【書籍紹介】 氏家健治(2014)『1つ3000円のガトーショコラが飛ぶように売れるワケ』SB新書(★★★★)

 サブタイトルは、4倍値上げしても売れる仕組みの作り方。新宿御苑前で「ケンズカフェ(東京)」を開いたシェフの著者が、ネットとクチコミを活用して、チョコレート・デザートの外販でナンバーワンになる。そのマーケティング・テクニックを明かした著書。



 イタリアン料理のシェフだった氏家氏は、1990年代の創業当時、カフェの運営で苦労する。そこで、人気商品のガトーショコラを、インターネットで通信販売することを思いつく。
 そもそも一個500Gのガトーショコラを1500円で販売していたのだが、材料を良いものに変えて、250Gで3000円に販売する。マスコミで取り上げてもらっていたこともあって、実質4倍に値上げしたのに、これが飛ぶように売れ始めた。
 教訓は、わりに単純だ。「俺のフレンチ・イタリアン」の成功もそうだが、美味しくするために材料をケチらないこと。値段は関係ない。原価を上げることに躊躇しないこと。良い食材を、「ざぶざぶ」使うこと。
 坂本商法が、高い原価率に特徴があるのと同じだ。氏家商法では、ガトーショコラの価格は高いが、おいしいものを食べさせることに、妥協はしない。そして、ネットで評判をきちんと把握している。

 氏家氏の「ケイズカフェ東京」は、ガトーショコラという単品デザートに集中していることに特徴がある。単品勝負の「一本足打法」は、近年の経営では否定されることが多い。リスクが高いからだ。一つがこけたら、会社がこけてしまいます。
 しかし、世の中を見まわしてみると、江戸や京都の、酒蔵やお菓子屋など、老舗の経営では一本足打法がふつうのようにも見える。高価格高品質の単品経営の正当性を、品質へのこだわりとモニタリングに求めている。ひとりのシェフ(氏家氏)が作る商品(ガトーショコラ)では、多角化すると質が担保できなくなる。改善の力が衰えてしまう。

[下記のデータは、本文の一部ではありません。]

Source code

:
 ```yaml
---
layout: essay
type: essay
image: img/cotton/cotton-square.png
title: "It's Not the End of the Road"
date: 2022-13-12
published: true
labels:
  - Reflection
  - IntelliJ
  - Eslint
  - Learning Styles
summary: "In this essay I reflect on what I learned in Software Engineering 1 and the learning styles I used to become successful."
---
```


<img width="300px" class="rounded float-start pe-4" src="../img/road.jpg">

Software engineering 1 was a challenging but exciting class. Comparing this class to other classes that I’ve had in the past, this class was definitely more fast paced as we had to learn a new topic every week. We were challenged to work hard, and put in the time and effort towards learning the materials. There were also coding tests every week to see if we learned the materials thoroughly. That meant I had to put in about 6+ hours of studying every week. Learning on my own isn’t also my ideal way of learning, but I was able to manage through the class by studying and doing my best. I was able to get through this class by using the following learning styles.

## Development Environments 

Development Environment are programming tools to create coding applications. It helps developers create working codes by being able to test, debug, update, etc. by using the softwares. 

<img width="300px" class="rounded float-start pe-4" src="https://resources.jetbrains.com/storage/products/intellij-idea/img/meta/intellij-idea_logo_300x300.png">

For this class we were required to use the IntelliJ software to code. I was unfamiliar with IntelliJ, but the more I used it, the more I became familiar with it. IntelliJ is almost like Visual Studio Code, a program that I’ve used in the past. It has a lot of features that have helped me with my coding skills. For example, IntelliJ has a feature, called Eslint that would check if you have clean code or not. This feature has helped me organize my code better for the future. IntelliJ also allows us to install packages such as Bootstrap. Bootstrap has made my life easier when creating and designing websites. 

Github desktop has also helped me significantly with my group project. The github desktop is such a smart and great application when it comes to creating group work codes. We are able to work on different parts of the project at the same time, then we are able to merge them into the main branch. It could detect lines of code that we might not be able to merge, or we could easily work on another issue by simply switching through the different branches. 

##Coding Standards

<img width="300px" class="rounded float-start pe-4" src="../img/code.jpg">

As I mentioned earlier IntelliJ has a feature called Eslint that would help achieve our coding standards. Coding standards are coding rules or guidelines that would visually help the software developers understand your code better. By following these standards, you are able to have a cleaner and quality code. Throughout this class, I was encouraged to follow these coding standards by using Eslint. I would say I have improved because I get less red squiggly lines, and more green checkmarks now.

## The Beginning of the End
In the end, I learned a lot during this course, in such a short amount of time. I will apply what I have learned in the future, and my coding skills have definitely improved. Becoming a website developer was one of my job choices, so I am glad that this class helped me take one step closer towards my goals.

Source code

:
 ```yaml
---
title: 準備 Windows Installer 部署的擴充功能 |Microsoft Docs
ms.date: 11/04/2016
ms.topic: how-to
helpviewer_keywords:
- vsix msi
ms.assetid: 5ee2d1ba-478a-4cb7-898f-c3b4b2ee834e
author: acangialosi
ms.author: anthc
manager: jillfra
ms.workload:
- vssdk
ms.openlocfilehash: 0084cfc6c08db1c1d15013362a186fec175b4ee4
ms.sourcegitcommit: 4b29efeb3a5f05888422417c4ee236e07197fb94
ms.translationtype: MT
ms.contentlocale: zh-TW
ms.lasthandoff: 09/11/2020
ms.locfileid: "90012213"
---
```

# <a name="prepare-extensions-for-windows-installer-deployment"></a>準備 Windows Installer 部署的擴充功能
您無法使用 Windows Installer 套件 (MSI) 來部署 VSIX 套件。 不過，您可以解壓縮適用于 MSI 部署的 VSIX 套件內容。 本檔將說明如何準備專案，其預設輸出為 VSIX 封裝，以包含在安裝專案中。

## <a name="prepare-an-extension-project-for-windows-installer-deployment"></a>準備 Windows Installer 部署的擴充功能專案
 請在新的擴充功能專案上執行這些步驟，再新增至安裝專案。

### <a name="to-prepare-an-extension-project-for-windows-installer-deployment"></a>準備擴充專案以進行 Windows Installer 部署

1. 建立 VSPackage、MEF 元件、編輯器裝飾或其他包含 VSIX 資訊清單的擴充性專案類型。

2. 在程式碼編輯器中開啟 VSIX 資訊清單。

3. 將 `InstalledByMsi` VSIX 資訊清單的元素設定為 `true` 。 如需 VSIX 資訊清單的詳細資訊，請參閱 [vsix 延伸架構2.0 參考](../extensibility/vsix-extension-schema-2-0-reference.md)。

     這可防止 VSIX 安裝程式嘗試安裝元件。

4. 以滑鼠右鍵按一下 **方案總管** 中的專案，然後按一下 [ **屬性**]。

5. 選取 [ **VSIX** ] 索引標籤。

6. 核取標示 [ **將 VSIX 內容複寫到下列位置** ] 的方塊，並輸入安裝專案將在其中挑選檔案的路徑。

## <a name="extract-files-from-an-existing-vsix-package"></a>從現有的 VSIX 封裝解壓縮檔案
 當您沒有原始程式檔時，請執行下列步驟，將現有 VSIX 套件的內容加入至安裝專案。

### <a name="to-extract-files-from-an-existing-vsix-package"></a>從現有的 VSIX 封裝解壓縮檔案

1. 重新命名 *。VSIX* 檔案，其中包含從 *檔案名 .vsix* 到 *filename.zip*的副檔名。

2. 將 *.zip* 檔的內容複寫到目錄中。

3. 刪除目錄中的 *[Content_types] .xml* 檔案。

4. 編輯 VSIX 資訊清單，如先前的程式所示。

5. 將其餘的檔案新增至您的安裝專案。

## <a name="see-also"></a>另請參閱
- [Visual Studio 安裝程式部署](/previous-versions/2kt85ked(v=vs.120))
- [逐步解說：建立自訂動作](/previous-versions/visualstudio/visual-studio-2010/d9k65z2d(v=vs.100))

 本書に書かれているように、町場のレストランが経営を拡大しないときには、通販主体で単品経営をすることは正しい選択だろう。でも、わたしは断言してよい。氏家氏は、たぶん近々、ガトーショコラ以外のデザートを開発して売り出すにちがいない。
 単品で大成功をおさめたシェフェ経営者が、そのまま一生を終わるとは思えないのだ。おいしいものは世の中にまだたくさんあるからだ。その可能性にチャレンジをしないわけがない。